Thai butternut squash and peanut soup
This week’s recipe comes from Tieghan Gerard’s book Half Baked Harvest. There are lots of great recipes in this lovely book so if you aren’t already familiar with Tiegan (she lives in Colorado and her cook books are wonderful!) check out her website for more great recipes. Courtney, the Horticulture Manager at The Home Ranch tried out this recipe last week and loved it so I am posting it here for everyone to enjoy. One of the fun things about collaborating with The Home Ranch this summer has been sharing recipes and talking with other fellow CSA members about what to cook with the weekly produce. Enjoy!

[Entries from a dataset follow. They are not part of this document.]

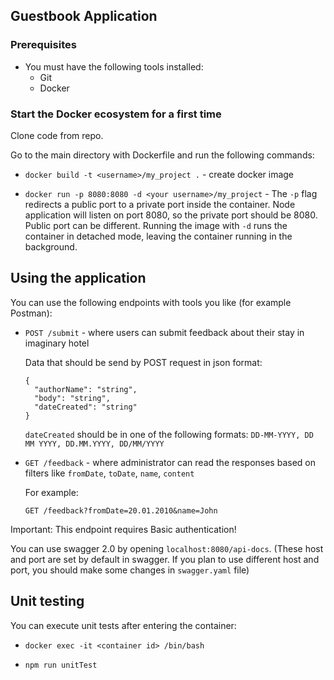 ## Guestbook Application

### Prerequisites

- You must have the following tools installed:
    - Git
    - Docker

### Start the Docker ecosystem for a first time

Clone code from repo.

Go to the main directory with Dockerfile and run the following commands:

- `docker build -t <username>/my_project .` - create docker image

- `docker run -p 8080:8080 -d <your username>/my_project` - The `-p` flag redirects a public port to a private port
inside the container. Node application will listen on port 8080, so the private port should be 8080. Public port can be
different. Running the image with `-d` runs the container in detached mode, leaving the container running
in the background.

## Using the application

You can use the following endpoints with tools you like (for example Postman):

- `POST /submit` - where users can submit feedback about their stay in imaginary hotel
  
  Data that should be send by POST request in json format:
 
  ```
  {
    "authorName": "string",
    "body": "string",
    "dateCreated": "string"
  }
  ```
  
  `dateCreated` should be in one of the following formats: `DD-MM-YYYY, DD MM YYYY, DD.MM.YYYY, DD/MM/YYYY`
  
- `GET /feedback` - where administrator can read the responses based on filters like `fromDate`, `toDate`, `name`, `content`

  For example:
  
  `GET /feedback?fromDate=20.01.2010&name=John`

Important: This endpoint requires Basic authentication!

You can use swagger 2.0 by opening `localhost:8080/api-docs`. (These host and port are set by default in swagger.
If you plan to use different host and port, you should make some changes in `swagger.yaml` file)

## Unit testing

You can execute unit tests after entering the container:

- `docker exec -it <container id> /bin/bash`

- `npm run unitTest`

Thai Butternut Squash and Peanut Soup
Adapted from Half Baked Harvest Cookbook by Tieghan Gerard
Serves 4
Coconut Rice
1 cup coconut milk
1 cup uncooked jasmine rice
½ teaspoon kosher salt
Soup
1 tablespoon extra virgin olive oil
2 garlic cloves
1 knob of fresh ginger, peeled and grated
2 scallions, chopped
3 ½ cups chicken or vegetable broth
3 cups cubed butternut squash
⅓ cup creamy peanut butter
2 or 3 tablespoons Thai red curry paste
1 tablespoon fish sauce
1, 14-oz can full-fat coconut milk
Juice of one lime
3 cups chopped kale
For garnish
¼ cup chopped fresh basil
⅓ cup roasted peanuts
Creating the Magic!
1. Make the rice. Combine coconut milk and 1 cup of water in a pot over medium heat. Bring to a boil, then add rice and salt. Stir to combine, then cover and reduce the heat to low. Cook for 30 to 40 minutes, until the liquid is absorbed. Fluff rice with a fork and set aside.
2. While the rice is cooking, make the soup. In a large pot, heat the olive oil over medium. When it shimmers, add garlic, ginger, and scallions. Cook for about 1 minute, until fragrant, being sure the garlic doesn’t burn. Slowly add the broth and the squash. Bring the soup to a boil, then cover and simmer for 15 to 20 minutes, or until the squash is tender. Remove from the heat and let the soup cool slightly.
3. Transfer the soup to a blender or food processor, and blend until completely smooth. Return the soup to the pot over medium heat. Add peanut butter, curry paste, fish sauce, coconut milk, and lime juice, and stir to combine. When the soup is smooth and creamy, add the kale and cook for an additional 8 minutes.
4. To serve, divide the soup among four bowls and add a scoop of coconut rice to each. Garnish with basil and peanuts.